BEGIN Record set

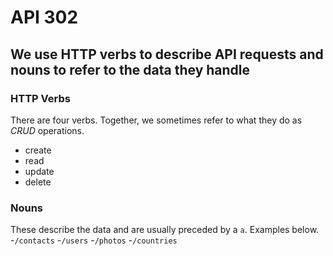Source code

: # API 302
## We use HTTP verbs to describe API requests and nouns to refer to the data they handle

### HTTP Verbs
There are four verbs. Together, we sometimes refer to what they do as *CRUD* operations.
- create
- read
- update
- delete

### Nouns
These describe the data and are usually preceded by a `a`. Examples below.
-`/contacts`
-`/users`
-`/photos`
-`/countries`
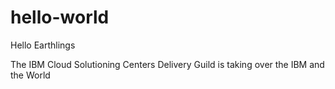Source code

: # hello-world
Hello Earthlings

The IBM Cloud Solutioning Centers Delivery Guild is taking over the IBM and the World
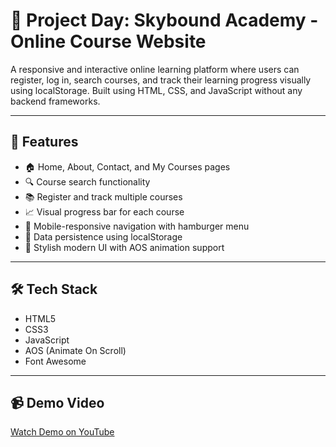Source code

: # 🎯 Project Day: Skybound Academy - Online Course Website

A responsive and interactive online learning platform where users can register, log in, search courses, and track their learning progress visually using localStorage. Built using HTML, CSS, and JavaScript without any backend frameworks.

---

## 🚀 Features

- 🏠 Home, About, Contact, and My Courses pages
- 🔍 Course search functionality
- 📚 Register and track multiple courses
- 📈 Visual progress bar for each course
- 📱 Mobile-responsive navigation with hamburger menu
- 💾 Data persistence using localStorage
- 🎨 Stylish modern UI with AOS animation support

---

## 🛠️ Tech Stack

- HTML5
- CSS3
- JavaScript
- AOS (Animate On Scroll)
- Font Awesome

---

## 📹 Demo Video

[Watch Demo on YouTube](https://skyboundacademylearningplatform.netlify.app/)
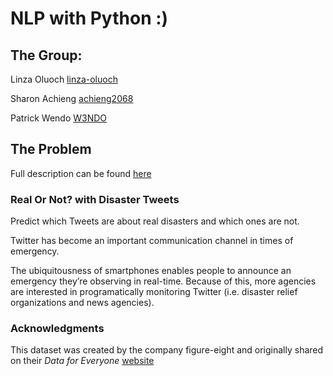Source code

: # NLP with Python :)

## The Group:
Linza Oluoch [linza-oluoch](https://github.com/linza-oluoch)

Sharon Achieng [achieng2068](https://github.com/achieng2068)

Patrick Wendo [W3NDO](https://github.com/W3NDO)

## The Problem

Full description can be found [here](https://www.kaggle.com/c/nlp-getting-started/overview)

### Real Or Not? with Disaster Tweets
Predict which Tweets are about real disasters and which ones are not. 

Twitter has become an important communication channel in times of emergency.

The ubiquitousness of smartphones enables people to announce an emergency they’re observing in real-time. Because of this, more agencies are interested in programatically monitoring Twitter (i.e. disaster relief organizations and news agencies).

### Acknowledgments
This dataset was created by the company figure-eight and originally shared on their *Data for Everyone* [website](https://www.figure-eight.com/data-for-everyone/)
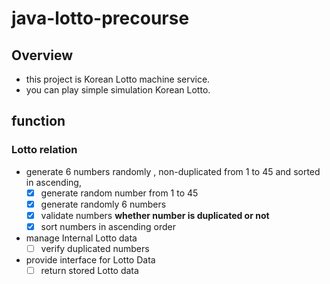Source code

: # java-lotto-precourse

## Overview

- this project is Korean Lotto machine service.
- you can play simple simulation Korean Lotto.

## function

### Lotto relation

- generate 6 numbers randomly , non-duplicated from 1 to 45 and sorted in ascending,
   - [x] generate random number from 1 to 45
   - [x] generate randomly 6 numbers
   - [x] validate numbers **whether number is duplicated or not** 
   - [x] sort numbers in ascending order
- manage Internal Lotto data
   - [ ] verify duplicated numbers

- provide interface for Lotto Data
   - [ ] return stored Lotto data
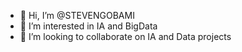 - 👋 Hi, I’m @STEVENGOBAMI
- 👀 I’m interested in IA and BigData
- 💞️ I’m looking to collaborate on IA and Data projects

<!---
STEVENGOBAMI/STEVENGOBAMI is a ✨ special ✨ repository because its `README.md` (this file) appears on your GitHub profile.
You can click the Preview link to take a look at your changes.
--->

END Record set

What you are asked to do -> Working from the entries above, please transcribe only the lines from the line with "- 🎨 Stylish" through the line with "Twitter has become", exactly, with both end lines and without pictures.

Answer to the exercise ->
- 🎨 Stylish modern UI with AOS animation support

---

## 🛠️ Tech Stack

- HTML5
- CSS3
- JavaScript
- AOS (Animate On Scroll)
- Font Awesome

---

## 📹 Demo Video

[Watch Demo on YouTube](https://skyboundacademylearningplatform.netlify.app/)
Source code

: # NLP with Python :)

## The Group:
Linza Oluoch [linza-oluoch](https://github.com/linza-oluoch)

Sharon Achieng [achieng2068](https://github.com/achieng2068)

Patrick Wendo [W3NDO](https://github.com/W3NDO)

## The Problem

Full description can be found [here](https://www.kaggle.com/c/nlp-getting-started/overview)

### Real Or Not? with Disaster Tweets
Predict which Tweets are about real disasters and which ones are not. 

Twitter has become an important communication channel in times of emergency.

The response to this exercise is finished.